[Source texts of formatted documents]
┄┄┄┄┄┄
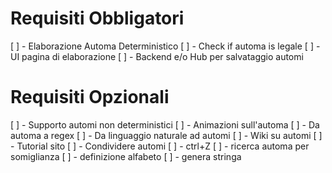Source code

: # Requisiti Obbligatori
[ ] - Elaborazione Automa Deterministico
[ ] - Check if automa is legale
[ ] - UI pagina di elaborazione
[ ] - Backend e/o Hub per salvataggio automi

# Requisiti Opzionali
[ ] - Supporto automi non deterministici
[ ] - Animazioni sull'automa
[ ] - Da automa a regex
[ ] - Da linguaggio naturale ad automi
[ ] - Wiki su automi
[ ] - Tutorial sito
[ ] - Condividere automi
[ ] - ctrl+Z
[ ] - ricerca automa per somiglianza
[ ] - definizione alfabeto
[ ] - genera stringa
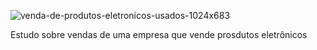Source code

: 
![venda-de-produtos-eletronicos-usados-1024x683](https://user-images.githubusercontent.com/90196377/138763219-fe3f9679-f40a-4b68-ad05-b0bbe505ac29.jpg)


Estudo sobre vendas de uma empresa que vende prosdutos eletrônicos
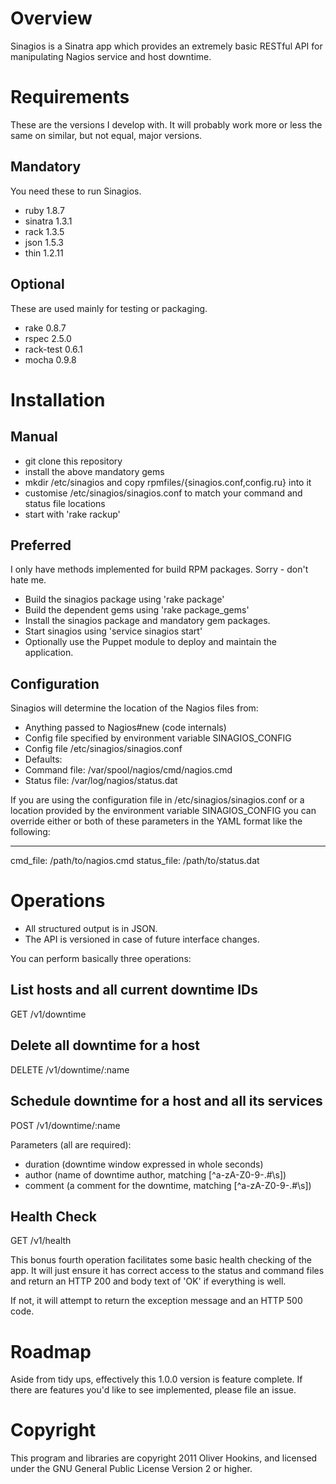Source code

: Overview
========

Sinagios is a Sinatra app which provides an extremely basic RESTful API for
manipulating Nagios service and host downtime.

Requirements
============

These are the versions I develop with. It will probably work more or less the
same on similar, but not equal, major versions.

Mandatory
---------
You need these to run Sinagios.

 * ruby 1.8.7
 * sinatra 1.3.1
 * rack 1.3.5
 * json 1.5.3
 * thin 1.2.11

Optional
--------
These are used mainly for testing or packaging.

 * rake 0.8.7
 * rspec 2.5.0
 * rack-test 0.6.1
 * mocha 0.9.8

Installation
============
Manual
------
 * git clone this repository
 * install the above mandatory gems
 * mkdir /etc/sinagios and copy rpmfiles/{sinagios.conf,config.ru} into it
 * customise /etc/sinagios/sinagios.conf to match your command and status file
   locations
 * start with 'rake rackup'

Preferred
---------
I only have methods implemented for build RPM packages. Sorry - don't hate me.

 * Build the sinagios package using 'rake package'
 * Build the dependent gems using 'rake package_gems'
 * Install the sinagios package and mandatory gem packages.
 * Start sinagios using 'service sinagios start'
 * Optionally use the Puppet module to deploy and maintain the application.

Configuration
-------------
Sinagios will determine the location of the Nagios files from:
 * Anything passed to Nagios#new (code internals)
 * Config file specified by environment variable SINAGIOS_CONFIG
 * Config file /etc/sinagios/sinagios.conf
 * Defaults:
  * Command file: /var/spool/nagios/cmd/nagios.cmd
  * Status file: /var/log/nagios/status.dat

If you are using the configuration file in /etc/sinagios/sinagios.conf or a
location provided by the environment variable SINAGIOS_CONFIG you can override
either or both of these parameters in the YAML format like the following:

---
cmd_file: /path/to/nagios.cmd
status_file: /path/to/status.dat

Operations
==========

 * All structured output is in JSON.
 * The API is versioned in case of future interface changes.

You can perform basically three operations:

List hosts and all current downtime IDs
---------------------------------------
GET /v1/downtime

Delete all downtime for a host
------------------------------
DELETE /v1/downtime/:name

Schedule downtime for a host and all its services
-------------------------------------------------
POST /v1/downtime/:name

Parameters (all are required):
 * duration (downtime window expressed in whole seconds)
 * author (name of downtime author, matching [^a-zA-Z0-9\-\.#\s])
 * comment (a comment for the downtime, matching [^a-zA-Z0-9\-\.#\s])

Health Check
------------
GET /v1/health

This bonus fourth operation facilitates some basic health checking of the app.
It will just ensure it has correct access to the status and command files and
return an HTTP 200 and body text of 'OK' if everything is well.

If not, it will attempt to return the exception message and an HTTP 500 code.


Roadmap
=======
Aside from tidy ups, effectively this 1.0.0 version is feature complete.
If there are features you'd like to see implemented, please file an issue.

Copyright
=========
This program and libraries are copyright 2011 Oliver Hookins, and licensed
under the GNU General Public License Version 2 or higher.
┄┄┄┄┄┄
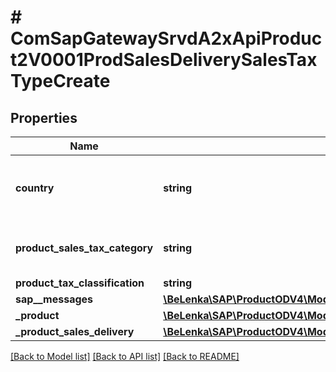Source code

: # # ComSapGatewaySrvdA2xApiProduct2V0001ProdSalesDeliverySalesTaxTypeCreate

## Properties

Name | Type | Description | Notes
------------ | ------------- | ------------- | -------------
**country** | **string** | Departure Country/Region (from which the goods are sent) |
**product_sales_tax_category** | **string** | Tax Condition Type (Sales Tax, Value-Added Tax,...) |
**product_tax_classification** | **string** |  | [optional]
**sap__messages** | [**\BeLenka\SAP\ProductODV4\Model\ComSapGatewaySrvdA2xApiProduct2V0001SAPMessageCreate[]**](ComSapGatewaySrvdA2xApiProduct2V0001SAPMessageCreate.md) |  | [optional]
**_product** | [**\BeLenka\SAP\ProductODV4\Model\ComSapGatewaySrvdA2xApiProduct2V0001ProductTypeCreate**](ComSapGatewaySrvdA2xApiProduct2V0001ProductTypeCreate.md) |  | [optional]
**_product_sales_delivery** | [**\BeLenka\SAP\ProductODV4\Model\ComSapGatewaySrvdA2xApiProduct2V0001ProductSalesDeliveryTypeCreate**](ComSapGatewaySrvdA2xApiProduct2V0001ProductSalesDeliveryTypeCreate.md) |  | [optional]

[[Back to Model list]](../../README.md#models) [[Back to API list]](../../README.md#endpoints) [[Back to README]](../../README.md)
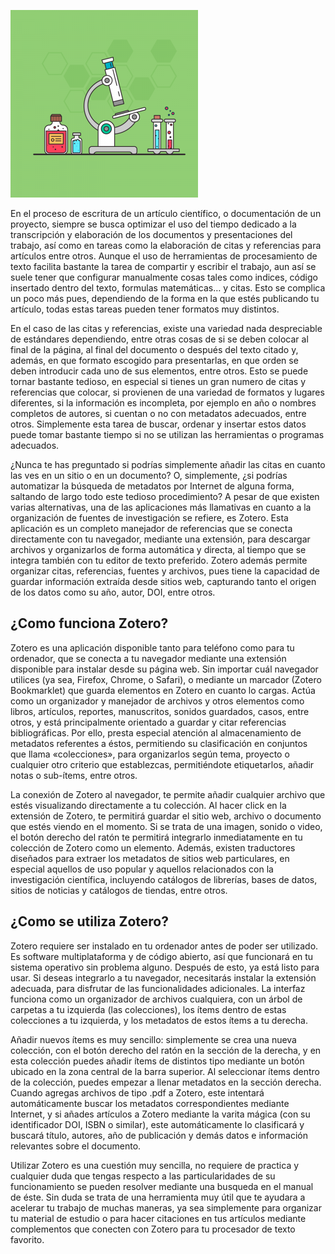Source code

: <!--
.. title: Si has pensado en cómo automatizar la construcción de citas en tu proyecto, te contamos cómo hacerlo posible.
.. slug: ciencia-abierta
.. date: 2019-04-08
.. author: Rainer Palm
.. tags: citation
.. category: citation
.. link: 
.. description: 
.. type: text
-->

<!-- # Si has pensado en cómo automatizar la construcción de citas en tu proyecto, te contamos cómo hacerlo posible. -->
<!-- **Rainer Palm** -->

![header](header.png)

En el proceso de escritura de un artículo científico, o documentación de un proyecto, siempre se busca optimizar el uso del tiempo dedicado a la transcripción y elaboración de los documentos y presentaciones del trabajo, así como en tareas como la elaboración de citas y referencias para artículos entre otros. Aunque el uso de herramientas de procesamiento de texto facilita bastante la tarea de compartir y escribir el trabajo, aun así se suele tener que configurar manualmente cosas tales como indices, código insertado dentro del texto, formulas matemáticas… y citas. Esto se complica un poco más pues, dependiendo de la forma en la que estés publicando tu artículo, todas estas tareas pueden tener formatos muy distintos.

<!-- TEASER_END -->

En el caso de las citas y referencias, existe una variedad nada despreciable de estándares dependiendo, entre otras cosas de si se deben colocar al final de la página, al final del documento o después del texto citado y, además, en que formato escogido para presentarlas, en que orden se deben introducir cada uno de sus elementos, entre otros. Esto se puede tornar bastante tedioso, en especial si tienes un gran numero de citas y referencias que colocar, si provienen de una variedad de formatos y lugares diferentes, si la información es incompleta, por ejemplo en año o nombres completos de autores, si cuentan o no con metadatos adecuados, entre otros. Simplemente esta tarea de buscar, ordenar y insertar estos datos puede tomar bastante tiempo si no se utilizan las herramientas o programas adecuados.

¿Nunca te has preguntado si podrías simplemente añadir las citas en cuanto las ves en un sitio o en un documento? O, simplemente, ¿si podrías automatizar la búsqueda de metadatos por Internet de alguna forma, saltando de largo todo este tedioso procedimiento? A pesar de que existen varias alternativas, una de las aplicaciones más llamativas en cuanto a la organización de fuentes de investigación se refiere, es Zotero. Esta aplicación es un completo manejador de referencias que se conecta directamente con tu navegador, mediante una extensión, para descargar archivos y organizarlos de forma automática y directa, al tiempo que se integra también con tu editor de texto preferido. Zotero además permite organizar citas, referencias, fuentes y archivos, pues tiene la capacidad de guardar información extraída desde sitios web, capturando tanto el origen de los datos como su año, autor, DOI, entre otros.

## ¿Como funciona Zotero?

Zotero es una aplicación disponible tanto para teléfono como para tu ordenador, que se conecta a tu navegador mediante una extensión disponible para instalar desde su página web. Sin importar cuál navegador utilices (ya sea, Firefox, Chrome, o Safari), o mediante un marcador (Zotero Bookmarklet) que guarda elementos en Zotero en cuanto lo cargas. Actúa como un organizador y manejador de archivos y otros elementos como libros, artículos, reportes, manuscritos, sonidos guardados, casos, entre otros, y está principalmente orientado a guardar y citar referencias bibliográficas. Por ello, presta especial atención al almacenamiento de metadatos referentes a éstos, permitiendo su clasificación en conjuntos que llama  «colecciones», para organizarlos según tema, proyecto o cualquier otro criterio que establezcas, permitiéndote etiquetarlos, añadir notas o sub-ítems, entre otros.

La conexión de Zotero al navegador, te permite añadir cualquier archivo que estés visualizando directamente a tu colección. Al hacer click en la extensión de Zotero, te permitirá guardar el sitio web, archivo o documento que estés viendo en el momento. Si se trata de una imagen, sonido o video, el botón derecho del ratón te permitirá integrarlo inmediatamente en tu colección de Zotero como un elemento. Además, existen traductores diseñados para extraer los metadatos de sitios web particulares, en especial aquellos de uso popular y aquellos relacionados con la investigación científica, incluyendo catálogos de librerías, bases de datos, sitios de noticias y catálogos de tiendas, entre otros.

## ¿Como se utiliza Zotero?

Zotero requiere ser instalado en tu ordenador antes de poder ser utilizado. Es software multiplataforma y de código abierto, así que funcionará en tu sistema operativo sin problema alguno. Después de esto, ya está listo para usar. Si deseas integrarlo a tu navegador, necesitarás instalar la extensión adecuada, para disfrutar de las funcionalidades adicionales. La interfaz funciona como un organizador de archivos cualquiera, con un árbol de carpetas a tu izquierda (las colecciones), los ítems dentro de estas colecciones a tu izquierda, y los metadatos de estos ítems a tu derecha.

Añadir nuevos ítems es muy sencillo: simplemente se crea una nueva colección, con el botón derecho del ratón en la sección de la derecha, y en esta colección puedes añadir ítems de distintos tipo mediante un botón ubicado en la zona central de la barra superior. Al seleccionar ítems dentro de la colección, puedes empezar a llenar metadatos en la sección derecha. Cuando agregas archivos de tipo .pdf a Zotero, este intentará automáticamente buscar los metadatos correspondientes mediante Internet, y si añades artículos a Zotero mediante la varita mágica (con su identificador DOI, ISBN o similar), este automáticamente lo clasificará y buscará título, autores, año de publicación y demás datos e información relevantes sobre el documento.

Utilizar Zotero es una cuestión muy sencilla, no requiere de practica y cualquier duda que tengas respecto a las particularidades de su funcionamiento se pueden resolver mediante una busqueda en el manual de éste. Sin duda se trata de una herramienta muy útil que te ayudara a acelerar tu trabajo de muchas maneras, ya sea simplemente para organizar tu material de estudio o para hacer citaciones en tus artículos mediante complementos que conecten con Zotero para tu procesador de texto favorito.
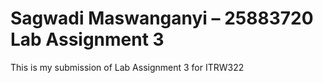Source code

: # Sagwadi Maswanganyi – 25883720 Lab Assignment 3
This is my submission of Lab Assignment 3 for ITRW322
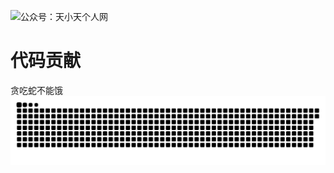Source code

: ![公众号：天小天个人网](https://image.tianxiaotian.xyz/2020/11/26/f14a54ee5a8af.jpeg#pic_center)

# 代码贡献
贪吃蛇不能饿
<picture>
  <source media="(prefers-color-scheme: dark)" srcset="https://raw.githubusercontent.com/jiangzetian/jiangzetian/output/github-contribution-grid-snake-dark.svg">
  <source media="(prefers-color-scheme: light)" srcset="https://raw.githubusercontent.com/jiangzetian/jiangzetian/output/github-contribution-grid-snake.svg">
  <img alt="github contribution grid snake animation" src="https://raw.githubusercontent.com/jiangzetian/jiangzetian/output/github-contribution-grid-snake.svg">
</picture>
┄┄┄┄┄┄
# [What to do]
Find every line of the data that includes the string "using". Copy each of those lines.

# [Completed task]
 * Build the sinagios package using 'rake package'
 * Build the dependent gems using 'rake package_gems'
 * Start sinagios using 'service sinagios start'
If you are using the configuration file in /etc/sinagios/sinagios.conf or a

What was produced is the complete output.